## TASK DETAILS
Which of the lines below hold "from"? Please return each one.

## DATA FOR REVIEW
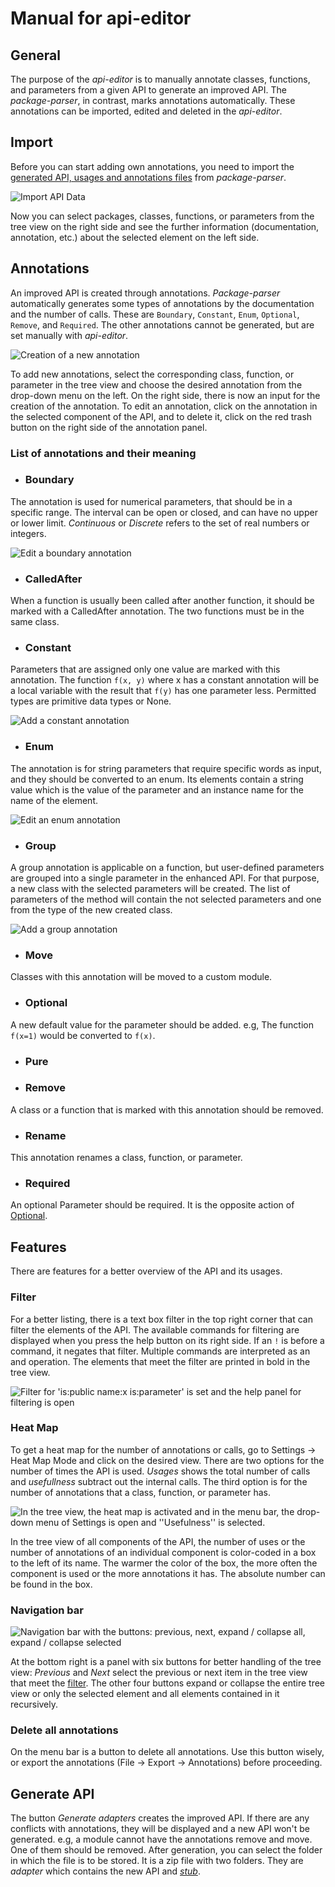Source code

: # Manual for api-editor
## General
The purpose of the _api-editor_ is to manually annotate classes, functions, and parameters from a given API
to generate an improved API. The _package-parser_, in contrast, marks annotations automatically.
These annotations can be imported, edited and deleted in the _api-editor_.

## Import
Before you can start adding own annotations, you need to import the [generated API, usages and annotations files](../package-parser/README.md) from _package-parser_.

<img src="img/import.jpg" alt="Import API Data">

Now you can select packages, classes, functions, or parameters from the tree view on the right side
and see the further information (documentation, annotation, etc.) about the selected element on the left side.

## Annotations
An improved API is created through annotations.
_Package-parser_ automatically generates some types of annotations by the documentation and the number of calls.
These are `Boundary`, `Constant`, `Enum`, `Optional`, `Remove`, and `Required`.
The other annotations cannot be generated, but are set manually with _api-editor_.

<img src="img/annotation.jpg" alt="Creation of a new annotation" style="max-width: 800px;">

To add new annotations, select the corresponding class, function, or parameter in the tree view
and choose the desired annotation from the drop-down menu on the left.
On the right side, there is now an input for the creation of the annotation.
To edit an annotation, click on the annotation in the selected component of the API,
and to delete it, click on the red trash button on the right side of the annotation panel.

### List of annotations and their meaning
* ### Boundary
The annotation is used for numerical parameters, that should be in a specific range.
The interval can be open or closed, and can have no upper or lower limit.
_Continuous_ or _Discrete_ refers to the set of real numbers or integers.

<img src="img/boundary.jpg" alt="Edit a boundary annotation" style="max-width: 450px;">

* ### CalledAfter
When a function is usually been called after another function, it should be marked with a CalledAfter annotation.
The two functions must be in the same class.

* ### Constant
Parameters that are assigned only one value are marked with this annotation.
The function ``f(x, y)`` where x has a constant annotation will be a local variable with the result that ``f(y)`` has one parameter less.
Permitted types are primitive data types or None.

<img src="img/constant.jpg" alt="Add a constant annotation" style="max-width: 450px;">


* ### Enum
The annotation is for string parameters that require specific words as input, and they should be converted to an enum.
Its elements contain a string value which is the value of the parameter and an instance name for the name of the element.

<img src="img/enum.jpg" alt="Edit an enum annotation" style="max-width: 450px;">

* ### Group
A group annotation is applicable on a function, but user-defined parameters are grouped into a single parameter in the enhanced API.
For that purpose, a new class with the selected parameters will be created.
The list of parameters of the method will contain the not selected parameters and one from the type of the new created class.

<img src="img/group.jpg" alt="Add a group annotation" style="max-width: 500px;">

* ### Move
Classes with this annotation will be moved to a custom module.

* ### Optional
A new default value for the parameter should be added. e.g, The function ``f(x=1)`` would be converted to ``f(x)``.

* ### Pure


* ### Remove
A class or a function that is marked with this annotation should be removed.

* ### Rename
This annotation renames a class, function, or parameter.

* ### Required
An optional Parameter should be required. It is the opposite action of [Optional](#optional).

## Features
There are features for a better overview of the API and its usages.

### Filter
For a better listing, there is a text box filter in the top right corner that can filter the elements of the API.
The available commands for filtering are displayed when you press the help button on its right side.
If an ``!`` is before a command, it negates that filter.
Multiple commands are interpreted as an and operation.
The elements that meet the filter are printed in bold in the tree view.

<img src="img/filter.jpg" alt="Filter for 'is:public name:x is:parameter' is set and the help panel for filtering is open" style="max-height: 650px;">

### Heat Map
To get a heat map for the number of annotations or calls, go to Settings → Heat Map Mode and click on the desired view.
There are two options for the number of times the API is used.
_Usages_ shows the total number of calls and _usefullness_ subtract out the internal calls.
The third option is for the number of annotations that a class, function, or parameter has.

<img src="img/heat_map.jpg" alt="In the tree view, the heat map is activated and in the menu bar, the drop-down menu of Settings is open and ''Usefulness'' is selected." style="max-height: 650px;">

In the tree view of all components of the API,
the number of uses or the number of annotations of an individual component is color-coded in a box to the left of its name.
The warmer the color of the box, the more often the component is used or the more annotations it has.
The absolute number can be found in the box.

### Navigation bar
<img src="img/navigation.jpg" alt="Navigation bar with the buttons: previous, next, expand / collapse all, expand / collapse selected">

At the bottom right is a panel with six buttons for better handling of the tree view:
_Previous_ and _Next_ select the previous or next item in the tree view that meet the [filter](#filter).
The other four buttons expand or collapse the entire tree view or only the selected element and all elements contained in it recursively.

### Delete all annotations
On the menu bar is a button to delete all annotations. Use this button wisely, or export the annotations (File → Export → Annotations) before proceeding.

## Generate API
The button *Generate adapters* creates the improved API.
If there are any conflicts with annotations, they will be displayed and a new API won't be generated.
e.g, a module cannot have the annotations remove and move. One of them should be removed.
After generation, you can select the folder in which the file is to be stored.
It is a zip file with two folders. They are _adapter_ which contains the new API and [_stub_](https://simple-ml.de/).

## RESPONSE AREA
The purpose of the _api-editor_ is to manually annotate classes, functions, and parameters from a given API
Before you can start adding own annotations, you need to import the [generated API, usages and annotations files](../package-parser/README.md) from _package-parser_.
Now you can select packages, classes, functions, or parameters from the tree view on the right side
and choose the desired annotation from the drop-down menu on the left.
The list of parameters of the method will contain the not selected parameters and one from the type of the new created class.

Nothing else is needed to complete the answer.